● ACTION ITEM:
Wherever the string "reversible" appears in the records, return the line that holds it.

::::

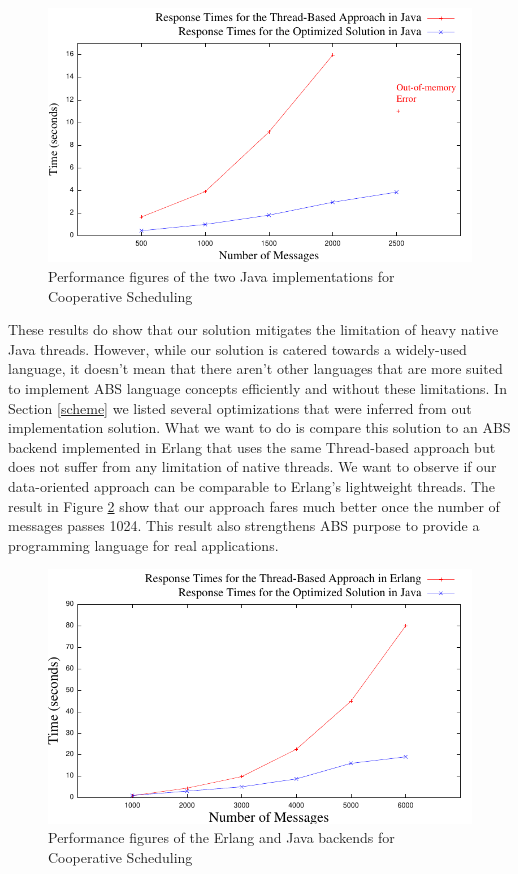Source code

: \begin{figure}
	\label{bench:jj}
	\centering
	\includegraphics[scale=1]{jaj8.pdf}
	\caption{Performance figures of the two Java implementations for Cooperative Scheduling}
\end{figure}

\par These results do show that our solution mitigates the limitation of heavy native Java threads. However, while our solution is catered towards a widely-used language, it doesn't mean that there aren't other languages that are more suited to implement ABS language concepts efficiently and without these limitations. In Section \ref{scheme} we listed several optimizations that were inferred from out implementation solution. What we want to do is compare this solution to an ABS backend implemented in Erlang that uses the same Thread-based approach but does not suffer from any limitation of native threads. We want to observe if our data-oriented approach can be comparable to Erlang's lightweight threads. The result in Figure \ref{bench:ej} show that our approach fares much better once the number of messages passes 1024. This result also strengthens ABS purpose to provide a programming language for real applications.

\begin{figure}
	\label{bench:ej}
	\centering
	\includegraphics[scale=1]{erlj8.pdf}
	\caption{Performance figures of the Erlang and Java backends for Cooperative Scheduling}
\end{figure}



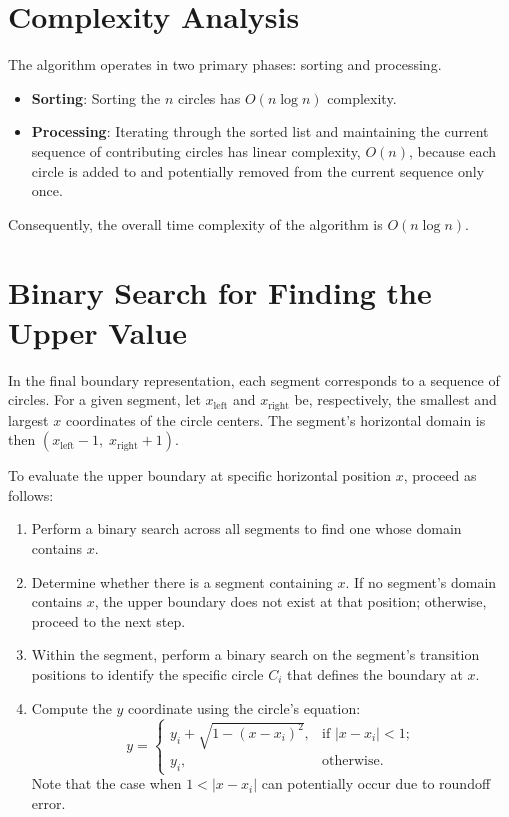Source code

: \documentclass[12pt]{article}
\begin{document}
\section{Complexity Analysis}

The algorithm operates in two primary phases: sorting and processing.

\begin{itemize}
	\item \textbf{Sorting}: Sorting the \(n\) circles has \(O(n \log n)\) complexity.\cite{Knuth}
	
	\item \textbf{Processing}: Iterating through the sorted list and maintaining the current sequence of contributing circles has linear complexity, \(O(n)\),  because each circle is added to and potentially removed from the current sequence only once.
\end{itemize}

Consequently, the overall time complexity of the algorithm is \(O(n \log n)\).

\section{Binary Search for Finding the Upper Value}

In the final boundary representation, each segment corresponds to a sequence of circles. For a given segment, let \(x_{\mathrm{left}}\) and \(x_{\mathrm{right}}\) be, respectively, the smallest and largest \(x\) coordinates of the circle centers. The segment's horizontal domain is then \(\left( x_{\mathrm{left}}-1,\; x_{\mathrm{right}}+1 \right)\).\newline

To evaluate the upper boundary at specific horizontal position \(x\), proceed as follows:
\begin{enumerate}
	\item Perform a binary search across all segments to find one whose domain contains \(x\).
	\item Determine whether there is a segment containing \(x\). If no segment's domain contains \(x\), the upper boundary does not exist at that position; otherwise, proceed to the next step.
	\item Within the segment, perform a binary search on the segment's transition positions to identify the specific circle \(C_i\) that defines the boundary at \(x\).
	\item Compute the \(y\) coordinate using the circle's equation:
	\[
	y =
	\begin{cases}
		y_i + \sqrt{1 - (x - x_i)^2}, & \text{if } \lvert x - x_i \rvert < 1;\\
		y_i, & \text{otherwise}.
	\end{cases}
	\]
	Note that the case when $ 1 < \lvert x - x_i \rvert $ can potentially occur due to roundoff error.
\end{enumerate}
	
\end{document}
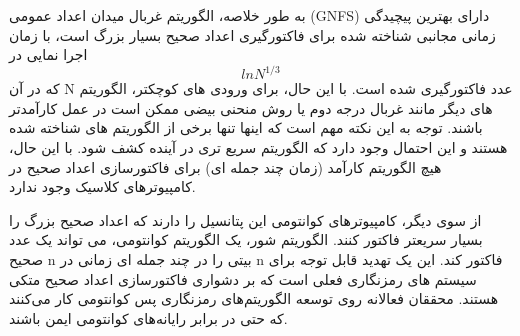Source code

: \documentclass{article}
\begin{document}
به طور خلاصه، الگوریتم غربال میدان اعداد عمومی (GNFS) دارای بهترین پیچیدگی زمانی مجانبی شناخته شده برای فاکتورگیری اعداد صحیح بسیار بزرگ است، با زمان اجرا نمایی در 
\[lnN^{1/3}\]
 که در آن N عدد فاکتورگیری شده است. با این حال، برای ورودی های کوچکتر، الگوریتم های دیگر مانند غربال درجه دوم یا روش منحنی بیضی ممکن است در عمل کارآمدتر باشند.
توجه به این نکته مهم است که اینها تنها برخی از الگوریتم های شناخته شده هستند و این احتمال وجود دارد که الگوریتم سریع تری در آینده کشف شود. با این حال، هیچ الگوریتم کارآمد (زمان چند جمله ای) برای فاکتورسازی اعداد صحیح در کامپیوترهای کلاسیک وجود ندارد.

از سوی دیگر، کامپیوترهای کوانتومی این پتانسیل را دارند که اعداد صحیح بزرگ را بسیار سریعتر فاکتور کنند. الگوریتم شور، یک الگوریتم کوانتومی، می تواند یک عدد صحیح n بیتی را در چند جمله ای زمانی در n فاکتور کند. این یک تهدید قابل توجه برای سیستم های رمزنگاری فعلی است که بر دشواری فاکتورسازی اعداد صحیح متکی هستند. محققان فعالانه روی توسعه الگوریتم‌های رمزنگاری پس کوانتومی کار می‌کنند که حتی در برابر رایانه‌های کوانتومی ایمن باشند.
\\\\
\end{document}
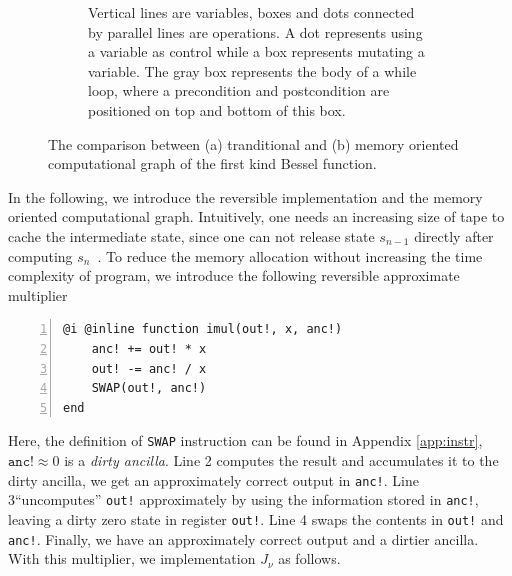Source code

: \documentclass[aps,twocolumn,longbibliography,english,superscriptaddress]{revtex4-1}
\newcommand{\<}{\langle}
\renewcommand{\>}{\rangle}
\newcommand{\App}[1]{Appendix \ref{#1}}
\theoremstyle{definition}\newtheorem{definition}{\textit{Definition}}
\begin{document}
\begin{figure}[t!]
\begin{subfigure}[t]{0.47\textwidth}
        \caption{Vertical lines are variables, boxes and dots connected by parallel lines are operations. A dot represents using a variable as control while a box represents mutating a variable. 
        The gray box represents the body of a while loop, where a precondition and postcondition are positioned on top and bottom of this box.}\label{fig:datagraph}
    \end{subfigure}
    \caption{The comparison between (a) tranditional and (b) memory oriented computational graph of the first kind Bessel function.}\label{fig:cgraphs}
\end{figure}

In the following, we introduce the reversible implementation and the memory oriented computational graph.
Intuitively, one needs an increasing size of tape to cache the intermediate state, since one can not release state $s_{n-1}$ directly after computing $s_n$~\cite{Perumalla2013}.
To reduce the memory allocation without increasing the time complexity of program, we introduce the following reversible approximate multiplier

\begin{minipage}{.44\textwidth}
    \begin{lstlisting}[numberstyle=\scriptsize\color{gray},numbers=left,numbersep=8pt]
@i @inline function imul(out!, x, anc!)
    anc! += out! * x
    out! -= anc! / x
    SWAP(out!, anc!)
end
\end{lstlisting}
\end{minipage}

Here, the definition of \texttt{SWAP} instruction can be found in \App{app:instr}, $\texttt{anc!} \approx 0$ is a \textit{dirty ancilla}.
Line 2 computes the result and accumulates it to the dirty ancilla, we get an approximately correct output in \texttt{anc!}.
Line 3``uncomputes'' \texttt{out!} approximately by using the information stored in \texttt{anc!}, leaving a dirty zero state in register \texttt{out!}.
Line 4 swaps the contents in \texttt{out!} and \texttt{anc!}.
Finally, we have an approximately correct output and a dirtier ancilla.
With this multiplier, we implementation $J_\nu$ as follows.
\end{document}
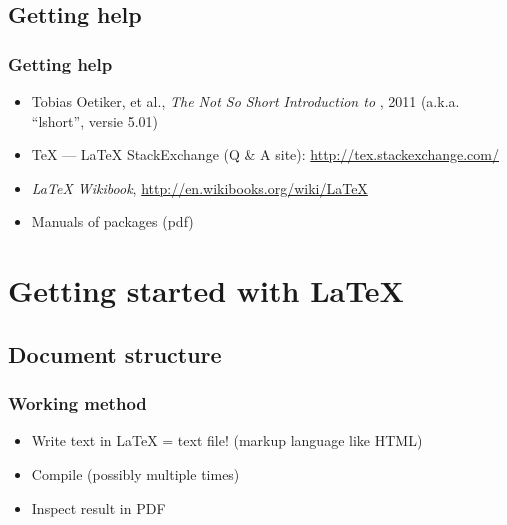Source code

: \documentclass[aspectratio=169]{beamer}
\begin{document}
\subsection{Getting help}

\begin{frame}
  \frametitle{Getting help}

  \begin{itemize}
    \item Tobias Oetiker, et al., \emph{The Not So Short Introduction to {\LaTeXe}}, 2011 (a.k.a. ``lshort'', versie 5.01)
    \item {\TeX} --- {\LaTeX} StackExchange (Q \& A site): \url{http://tex.stackexchange.com/}
    \item \emph{{\LaTeX} Wikibook}, \url{http://en.wikibooks.org/wiki/LaTeX}
    \item Manuals of packages (pdf)
  \end{itemize}

\end{frame}

\section{Getting started with {\LaTeX}}

\subsection{Document structure}

\begin{frame}
  \frametitle{Working method}

  \begin{itemize}
    \item<+-> Write text in {\LaTeX}
    = text file! (markup language like HTML)
    \item<+-> Compile (possibly multiple times)
    \item<+-> Inspect result in PDF
  \end{itemize}
\end{frame}
\end{document}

::::

● COMPLETED EXERCISE:
In the following, we introduce the reversible implementation and the memory oriented computational graph.
To reduce the memory allocation without increasing the time complexity of program, we introduce the following reversible approximate multiplier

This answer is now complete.